Top of EXTRACTED RECORDS

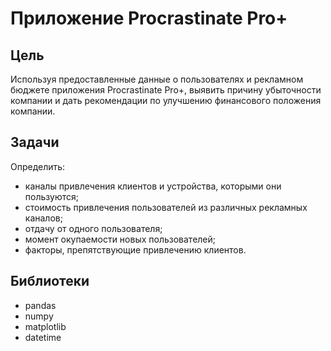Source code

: # Приложение Procrastinate Pro+
## Цель
Используя предоставленные данные о пользователях и рекламном бюджете приложения Procrastinate Pro+, выявить причину убыточности компании и дать рекомендации по улучшению финансового положения компании.
## Задачи
Определить:
* каналы привлечения клиентов и устройства, которыми они пользуются;
* стоимость привлечения пользователей из различных рекламных каналов;
* отдачу от одного пользователя;
* момент окупаемости новых пользователей;
* факторы, препятствующие привлечению клиентов.
## Библиотеки
* pandas
* numpy
* matplotlib
* datetime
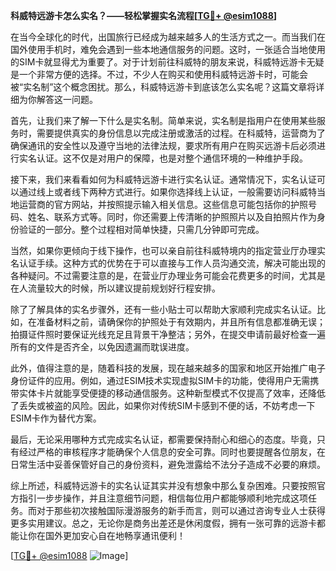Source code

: **科威特远游卡怎么实名？——轻松掌握实名流程[[TG💪+ @esim1088](https://t.me/s/esim1088)]**

在当今全球化的时代，出国旅行已经成为越来越多人的生活方式之一。而当我们在国外使用手机时，难免会遇到一些本地通信服务的问题。这时，一张适合当地使用的SIM卡就显得尤为重要了。对于计划前往科威特的朋友来说，科威特远游卡无疑是一个非常方便的选择。不过，不少人在购买和使用科威特远游卡时，可能会被“实名制”这个概念困扰。那么，科威特远游卡到底该怎么实名呢？这篇文章将详细为你解答这一问题。

首先，让我们来了解一下什么是实名制。简单来说，实名制是指用户在使用某些服务时，需要提供真实的身份信息以完成注册或激活的过程。在科威特，运营商为了确保通讯的安全性以及遵守当地的法律法规，要求所有用户在购买远游卡后必须进行实名认证。这不仅是对用户的保障，也是对整个通信环境的一种维护手段。

接下来，我们来看看如何为科威特远游卡进行实名认证。通常情况下，实名认证可以通过线上或者线下两种方式进行。如果你选择线上认证，一般需要访问科威特当地运营商的官方网站，并按照提示输入相关信息。这些信息可能包括你的护照号码、姓名、联系方式等。同时，你还需要上传清晰的护照照片以及自拍照片作为身份验证的一部分。整个过程相对简单快捷，只需几分钟即可完成。

当然，如果你更倾向于线下操作，也可以亲自前往科威特境内的指定营业厅办理实名认证手续。这种方式的优势在于可以直接与工作人员沟通交流，解决可能出现的各种疑问。不过需要注意的是，在营业厅办理业务可能会花费更多的时间，尤其是在人流量较大的时候，所以建议提前规划好行程安排。

除了了解具体的实名步骤外，还有一些小贴士可以帮助大家顺利完成实名认证。比如，在准备材料之前，请确保你的护照处于有效期内，并且所有信息都准确无误；拍摄证件照时要保证光线充足且背景干净整洁；另外，在提交申请前最好检查一遍所有的文件是否齐全，以免因遗漏而耽误进度。

此外，值得注意的是，随着科技的发展，现在越来越多的国家和地区开始推广电子身份证件的应用。例如，通过ESIM技术实现虚拟SIM卡的功能，使得用户无需携带实体卡片就能享受便捷的移动通信服务。这种新型模式不仅提高了效率，还降低了丢失或被盗的风险。因此，如果你对传统SIM卡感到不便的话，不妨考虑一下ESIM卡作为替代方案。

最后，无论采用哪种方式完成实名认证，都需要保持耐心和细心的态度。毕竟，只有经过严格的审核程序才能确保个人信息的安全可靠。同时也要提醒各位朋友，在日常生活中妥善保管好自己的身份资料，避免泄露给不法分子造成不必要的麻烦。

综上所述，科威特远游卡的实名认证其实并没有想象中那么复杂困难。只要按照官方指引一步步操作，并且注意细节问题，相信每位用户都能够顺利地完成这项任务。而对于那些初次接触国际漫游服务的新手而言，则可以通过咨询专业人士获得更多实用建议。总之，无论你是商务出差还是休闲度假，拥有一张可靠的远游卡都能让你在国外更加安心自在地畅享通讯便利！

[[TG💪+ @esim1088](https://t.me/s/esim1088) ![Image](https://i.postimg.cc/4NQfJmqS/Snipaste-2025-05-13-00-14-12.png)]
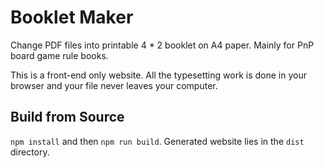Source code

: # Booklet Maker

Change PDF files into printable 4 * 2 booklet on A4 paper. Mainly for PnP board game rule books.

This is a front-end only website. All the typesetting work is done in your browser and your file never leaves your computer.

## Build from Source

`npm install` and then `npm run build`. Generated website lies in the `dist` directory.
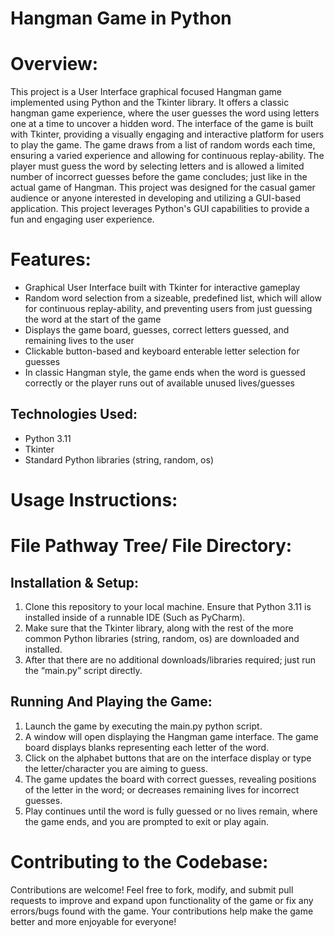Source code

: # Hangman Game in Python

# Overview:

This project is a User Interface graphical focused Hangman game implemented using Python and the Tkinter library. It offers a classic hangman game experience, where the user guesses the word using letters one at a time to uncover a hidden word. The interface of the game is built with Tkinter, providing a visually engaging and interactive platform for users to play the game. The game draws from a list of random words each time, ensuring a varied experience and allowing for continuous replay-ability. The player must guess the word by selecting letters and is allowed a limited number of incorrect guesses before the game concludes; just like in the actual game of Hangman.
This project was designed for the casual gamer audience or anyone interested in developing and utilizing a GUI-based application. This project leverages Python's GUI capabilities to provide a fun and engaging user experience.

# Features:
-	Graphical User Interface built with Tkinter for interactive gameplay
-	Random word selection from a sizeable, predefined list, which will allow for continuous replay-ability, and preventing users from just guessing the word at the start of the game
-	Displays the game board, guesses, correct letters guessed, and remaining lives to the user
-	Clickable button-based and keyboard enterable letter selection for guesses
-	In classic Hangman style, the game ends when the word is guessed correctly or the player runs out of available unused lives/guesses

## Technologies Used:
-	Python 3.11
-	Tkinter
-	Standard Python libraries (string, random, os)

# Usage Instructions:

# File Pathway Tree/ File Directory:

## Installation & Setup:
1.	Clone this repository to your local machine. Ensure that Python 3.11 is installed inside of a runnable IDE (Such as PyCharm).
2.	Make sure that the Tkinter library, along with the rest of the more common Python libraries (string, random, os) are downloaded and installed.
3.	After that there are no additional downloads/libraries required; just run the “main.py” script directly.

## Running And Playing the Game:
1.	Launch the game by executing the main.py python script.
2.	A window will open displaying the Hangman game interface. The game board displays blanks representing each letter of the word.
3.	Click on the alphabet buttons that are on the interface display or type the letter/character you are aiming to guess.
4.	The game updates the board with correct guesses, revealing positions of the letter in the word; or decreases remaining lives for incorrect guesses.
5.	Play continues until the word is fully guessed or no lives remain, where the game ends, and you are prompted to exit or play again.

# Contributing to the Codebase:
Contributions are welcome! Feel free to fork, modify, and submit pull requests to improve and expand upon functionality of the game or fix any errors/bugs found with the game. Your contributions help make the game better and more enjoyable for everyone!
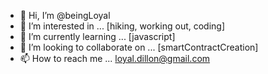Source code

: - 👋 Hi, I’m @beingLoyal
- 👀 I’m interested in ... [hiking, working out, coding]
- 🌱 I’m currently learning ... [javascript]
- 💞️ I’m looking to collaborate on ... [smartContractCreation]
- 📫 How to reach me ... loyal.dillon@gmail.com

<!---
beingLoyal/beingLoyal is a ✨ special ✨ repository because its `README.md` (this file) appears on your GitHub profile.
You can click the Preview link to take a look at your changes.
--->
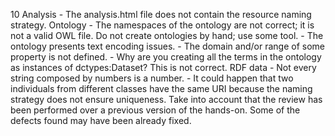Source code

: 10
    Analysis
        - The analysis.html file does not contain the resource naming strategy.
    Ontology
        - The namespaces of the ontology are not correct; it is not a valid OWL file. Do not create ontologies by hand; use some tool.
        - The ontology presents text encoding issues.
        - The domain and/or range of some property is not defined.
        - Why are you creating all the terms in the ontology as instances of dctypes:Dataset? This is not correct.
    RDF data
        - Not every string composed by numbers is a number.
        - It could happen that two individuals from different classes have the same URI because the naming strategy does not ensure uniqueness.
    Take into account that the review has been performed over a previous version of the hands-on. Some of the defects found may have been already fixed.
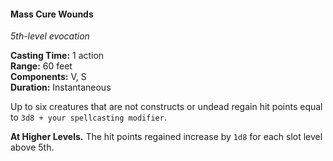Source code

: #### Mass Cure Wounds
<!-- TODO Check and tag this spell -->
<!-- markdownlint-disable-next-line no-emphasis-as-heading -->
_5th-level evocation_

**Casting Time:** 1 action \
**Range:** 60 feet \
**Components:** V, S \
**Duration:** Instantaneous

Up to six creatures that are not constructs or undead regain hit points equal to `3d8 + your spellcasting modifier`.

**At Higher Levels.**
The hit points regained increase by `1d8` for each slot level above 5th.
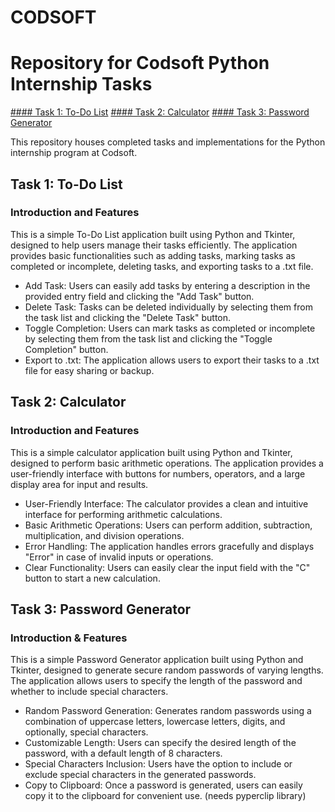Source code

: # CODSOFT
# Repository for Codsoft Python Internship Tasks #

[#### Task 1: To-Do List](#task-1-to-do-list)
[#### Task 2: Calculator](#task-2-calculator)
[#### Task 3: Password Generator](#task-3-password-generator)

This repository houses completed tasks and implementations for the Python internship program at Codsoft.  

## Task 1: To-Do List
### Introduction and Features
This is a simple To-Do List application built using Python and Tkinter, designed to help users manage their tasks efficiently. The application provides basic functionalities such as adding tasks, marking tasks as completed or incomplete, deleting tasks, and exporting tasks to a .txt file.

- Add Task: Users can easily add tasks by entering a description in the provided entry field and clicking the "Add Task" button.
- Delete Task: Tasks can be deleted individually by selecting them from the task list and clicking the "Delete Task" button.
- Toggle Completion: Users can mark tasks as completed or incomplete by selecting them from the task list and clicking the "Toggle Completion" button.
- Export to .txt: The application allows users to export their tasks to a .txt file for easy sharing or backup.

## Task 2: Calculator
### Introduction and Features
This is a simple calculator application built using Python and Tkinter, designed to perform basic arithmetic operations. The application provides a user-friendly interface with buttons for numbers, operators, and a large display area for input and results.

- User-Friendly Interface: The calculator provides a clean and intuitive interface for performing arithmetic calculations.
- Basic Arithmetic Operations: Users can perform addition, subtraction, multiplication, and division operations.
- Error Handling: The application handles errors gracefully and displays "Error" in case of invalid inputs or operations.
- Clear Functionality: Users can easily clear the input field with the "C" button to start a new calculation.

## Task 3: Password Generator
### Introduction & Features
This is a simple Password Generator application built using Python and Tkinter, designed to generate secure random passwords of varying lengths. The application allows users to specify the length of the password and whether to include special characters.

- Random Password Generation: Generates random passwords using a combination of uppercase letters, lowercase letters, digits, and optionally, special characters.
- Customizable Length: Users can specify the desired length of the password, with a default length of 8 characters.
- Special Characters Inclusion: Users have the option to include or exclude special characters in the generated passwords.
- Copy to Clipboard: Once a password is generated, users can easily copy it to the clipboard for convenient use. (needs pyperclip library)
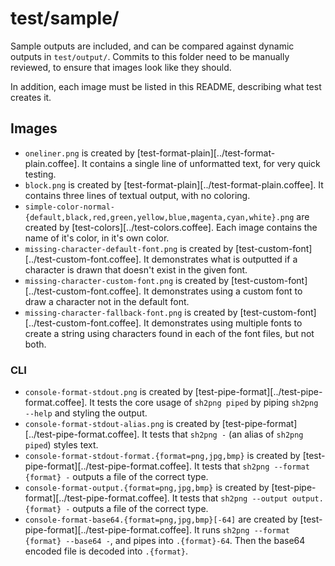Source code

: # test/sample/

Sample outputs are included, and can be compared against dynamic outputs in `test/output/`.
Commits to this folder need to be manually reviewed, to ensure that images look like they should.

In addition, each image must be listed in this README, describing what test creates it.

## Images

- `oneliner.png`
  is created by [test-format-plain][../test-format-plain.coffee].
  It contains a single line of unformatted text, for very quick testing.
- `block.png`
  is created by [test-format-plain][../test-format-plain.coffee].
  It contains three lines of textual output, with no coloring.
- `simple-color-normal-{default,black,red,green,yellow,blue,magenta,cyan,white}.png`
  are created by [test-colors][../test-colors.coffee].
  Each image contains the name of it's color, in it's own color.
- `missing-character-default-font.png`
  is created by [test-custom-font][../test-custom-font.coffee].
  It demonstrates what is outputted if a character is drawn that doesn't exist in the given font.
- `missing-character-custom-font.png`
  is created by [test-custom-font][../test-custom-font.coffee].
  It demonstrates using a custom font to draw a character not in the default font.
- `missing-character-fallback-font.png`
  is created by [test-custom-font][../test-custom-font.coffee].
  It demonstrates using multiple fonts to create a string using characters found in each of the font files, but not both.

### CLI

- `console-format-stdout.png`
  is created by [test-pipe-format][../test-pipe-format.coffee].
  It tests the core usage of `sh2png piped` by piping `sh2png --help` and styling the output.
- `console-format-stdout-alias.png`
  is created by [test-pipe-format][../test-pipe-format.coffee].
  It tests that `sh2png -` (an alias of `sh2png piped`) styles text.
- `console-format-stdout-format.{format=png,jpg,bmp}`
  is created by [test-pipe-format][../test-pipe-format.coffee].
  It tests that `sh2png --format {format} -` outputs a file of the correct type.
- `console-format-output.{format=png,jpg,bmp}`
  is created by [test-pipe-format][../test-pipe-format.coffee].
  It tests that `sh2png --output output.{format} -` outputs a file of the correct type.
- `console-format-base64.{format=png,jpg,bmp}[-64]`
  are created by [test-pipe-format][../test-pipe-format.coffee].
  It runs `sh2png --format {format} --base64 -`, and pipes into `.{format}-64`.
  Then the base64 encoded file is decoded into `.{format}`.
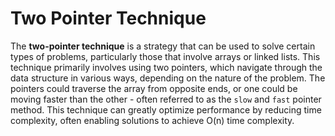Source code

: # Two Pointer Technique

The **two-pointer technique** is a strategy that can be used to solve certain types of problems, particularly those that involve arrays or linked lists. This technique primarily involves using two pointers, which navigate through the data structure in various ways, depending on the nature of the problem. The pointers could traverse the array from opposite ends, or one could be moving faster than the other - often referred to as the `slow` and `fast` pointer method. This technique can greatly optimize performance by reducing time complexity, often enabling solutions to achieve O(n) time complexity.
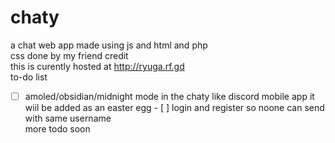 # chaty
a chat web app made using js and html and php 
<br>css done by my friend credit <br> this is curently hosted at http://ryuga.rf.gd
<br> to-do list
- [ ]  amoled/obsidian/midnight mode in the chaty like discord mobile app it wiil be added as an easter egg - [ ]  login and register so noone can send with same username 
<br>more todo soon
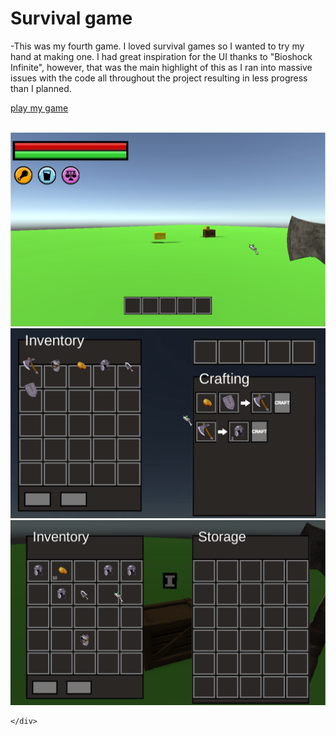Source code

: # Survival game

-This was my fourth game. I loved survival games so I wanted to try my hand at making one. I had great inspiration for the UI thanks to "Bioshock Infinite", however, that was the main highlight of this as I ran into massive issues with the code all throughout the project resulting in less progress than I planned.

[play my game](https://tonystarkofwinterfell.github.io/KeevoWebGL/)

<br>


<div>
      <a class="example-image-link" href="assets/Gallery/SUR1.png" data-lightbox="example-set" data-title="the HUD">
        <img class="example-image" src="assets/Gallery/SUR1.png" alt=""/>
  </a>
  <a class="example-image-link" href="assets/Gallery/SUR2.png" data-lightbox="example-set" data-title="inventory">
        <img class="example-image" src="assets/Gallery/SUR2.png" alt=""/>
  </a>
  <a class="example-image-link" href="assets/Gallery/SUR4.png" data-lightbox="example-set" data-title="storage box menu">
        <img class="example-image" src="assets/Gallery/SUR4.png" alt=""/>
  </a>


      
    </div>
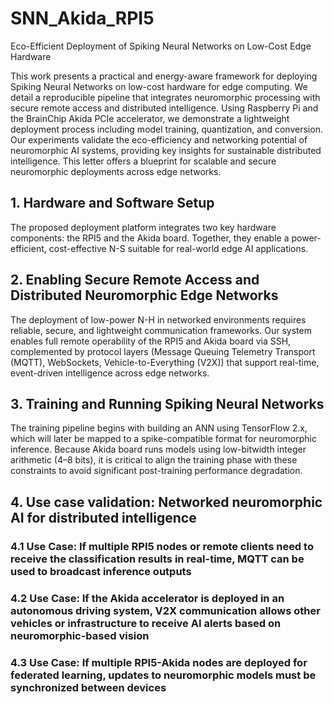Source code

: # SNN_Akida_RPI5
Eco-Efficient Deployment of Spiking Neural Networks on Low-Cost Edge Hardware

This work presents a practical and energy-aware framework for deploying Spiking Neural Networks on low-cost hardware for edge computing. We detail a reproducible pipeline that integrates neuromorphic processing with secure remote access and distributed intelligence. Using Raspberry Pi and the BrainChip Akida PCIe accelerator, we demonstrate a lightweight deployment process including model training, quantization, and conversion. Our experiments validate the eco-efficiency and networking potential of neuromorphic AI systems, providing key insights for sustainable distributed intelligence. This letter offers a blueprint for scalable and secure neuromorphic deployments across edge networks.

## 1. Hardware and Software Setup
The proposed deployment platform integrates two key hardware components: the RPI5 and the Akida board. Together, they enable a power-efficient, cost-effective N-S suitable for real-world edge AI applications.

## 2. Enabling Secure Remote Access and Distributed Neuromorphic Edge Networks
The deployment of low-power N-H in networked environments requires reliable, secure, and lightweight communication frameworks. Our system enables full remote operability of the RPI5 and Akida board via SSH, complemented by protocol layers (Message Queuing Telemetry Transport (MQTT), WebSockets, Vehicle-to-Everything (V2X)) that support real-time, event-driven intelligence across edge networks.

## 3. Training and Running Spiking Neural Networks
The training pipeline begins with building an ANN using TensorFlow 2.x, which will later be mapped to a spike-compatible format for neuromorphic inference. Because Akida board runs models using low-bitwidth integer arithmetic (4–8 bits), it is critical to align the training phase with these constraints to avoid significant post-training performance degradation.

## 4. Use case validation: Networked neuromorphic AI for distributed intelligence
### 4.1  Use Case: If multiple RPI5 nodes or remote clients need to receive the classification results in real-time, MQTT can be used to broadcast inference outputs
### 4.2 Use Case: If the Akida accelerator is deployed in an autonomous driving system, V2X communication allows other vehicles or infrastructure to receive AI alerts based on neuromorphic-based vision
### 4.3 Use Case: If multiple RPI5-Akida nodes are deployed for federated learning, updates to neuromorphic models must be synchronized between devices
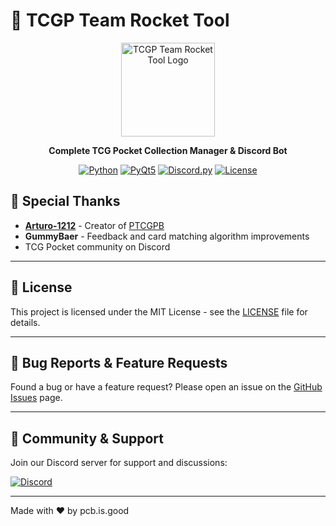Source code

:# 🎴 TCGP Team Rocket Tool

<div align="center">
  <img src="gui/icon.ico" alt="TCGP Team Rocket Tool Logo" width="150"/>
  
  **Complete TCG Pocket Collection Manager & Discord Bot**
  
  [![Python](https://img.shields.io/badge/Python-3.8+-blue.svg)](https://www.python.org/)
  [![PyQt5](https://img.shields.io/badge/PyQt5-5.15+-green.svg)](https://pypi.org/project/PyQt5/)
  [![Discord.py](https://img.shields.io/badge/Discord.py-2.3+-blueviolet.svg)](https://pypi.org/project/discord.py/)
  [![License](https://img.shields.io/badge/License-MIT-yellow.svg)](LICENSE)
</div>


## 🙏 Special Thanks

- **[Arturo-1212](https://github.com/Arturo-1212)** - Creator of [PTCGPB](https://github.com/Arturo-1212/PTCGPB)
- **GummyBaer** - Feedback and card matching algorithm improvements
- TCG Pocket community on Discord

---

## 📝 License

This project is licensed under the MIT License - see the [LICENSE](LICENSE) file for details.

---

## 🐛 Bug Reports & Feature Requests

Found a bug or have a feature request? Please open an issue on the [GitHub Issues](https://github.com/yourusername/TCGP-TeamRocket-Tool/issues) page.

---

## 💬 Community & Support

Join our Discord server for support and discussions:

[![Discord](label=Discord&logo=discord&logoColor=white)](https://discord.gg/Msa5vNjUUf)

---


  Made with ❤️ by pcb.is.good
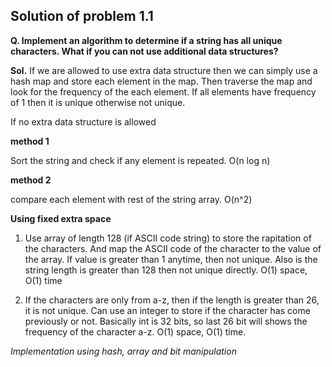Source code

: ## Solution of problem 1.1

**Q. Implement an algorithm to determine if a string has all unique characters. What if you can not use additional data structures?**

**Sol.** 
If we are allowed to use extra data structure then we can simply use a hash map and store each element in the map. Then traverse the map and look for the frequency of the each element. If all elements have frequency of 1 then it is unique otherwise not unique. 

If no extra data structure is allowed 

**method 1** 

Sort the string and check if any element is repeated. 
O(n log n)

**method 2** 

compare each element with rest of the string array. 
O(n^2)

**Using fixed extra space**

1. Use array of length 128 (if ASCII code string) to store the rapitation of the characters. And map the ASCII code of the character to the value of the array. If value is greater than 1 anytime, then not unique. Also is the string length is greater than 128 then not unique directly. O(1) space, O(1) time 

2. If the characters are only from a-z, then if the length is greater than 26, it is not unique. Can use an integer to store if the character has come previously or not. Basically int is 32 bits, so last 26 bit will shows the frequency of the character a-z. O(1) space, O(1) time.


*Implementation using hash, array and bit manipulation*


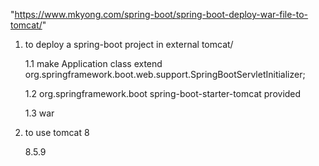 "https://www.mkyong.com/spring-boot/spring-boot-deploy-war-file-to-tomcat/" 

1. to deploy a spring-boot project in external tomcat/

	1.1 make Application class extend org.springframework.boot.web.support.SpringBootServletInitializer;
	
	1.2 	<!-- marked the embedded servlet container as provided -->
	<dependency>
		<groupId>org.springframework.boot</groupId>
		<artifactId>spring-boot-starter-tomcat</artifactId>
		<scope>provided</scope>
	</dependency>
	
	1.3 <packaging>war</packaging>
	
	
2. to use tomcat 8

	<properties>
		<tomcat.version>8.5.9</tomcat.version>
	</properties>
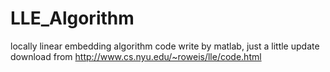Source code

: # LLE_Algorithm
locally linear embedding algorithm code write by matlab, just a little update download from http://www.cs.nyu.edu/~roweis/lle/code.html
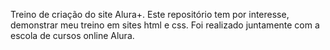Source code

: Treino de criação do site Alura+.
Este repositório tem por interesse, demonstrar meu treino em sites html e css.
Foi realizado juntamente com a escola de cursos online Alura.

Bottom of EXTRACTED RECORDS

**WHAT TO WORK ON:**
From the records above, transcribe exactly the lines starting at the one containing "and pipes into" and ending at the one containing "Two Pointer Technique". Skip the pictures.

**PROBLEM SOLUTION:**
  It runs `sh2png --format {format} --base64 -`, and pipes into `.{format}-64`.
  Then the base64 encoded file is decoded into `.{format}`.
Source code

: # Two Pointer Technique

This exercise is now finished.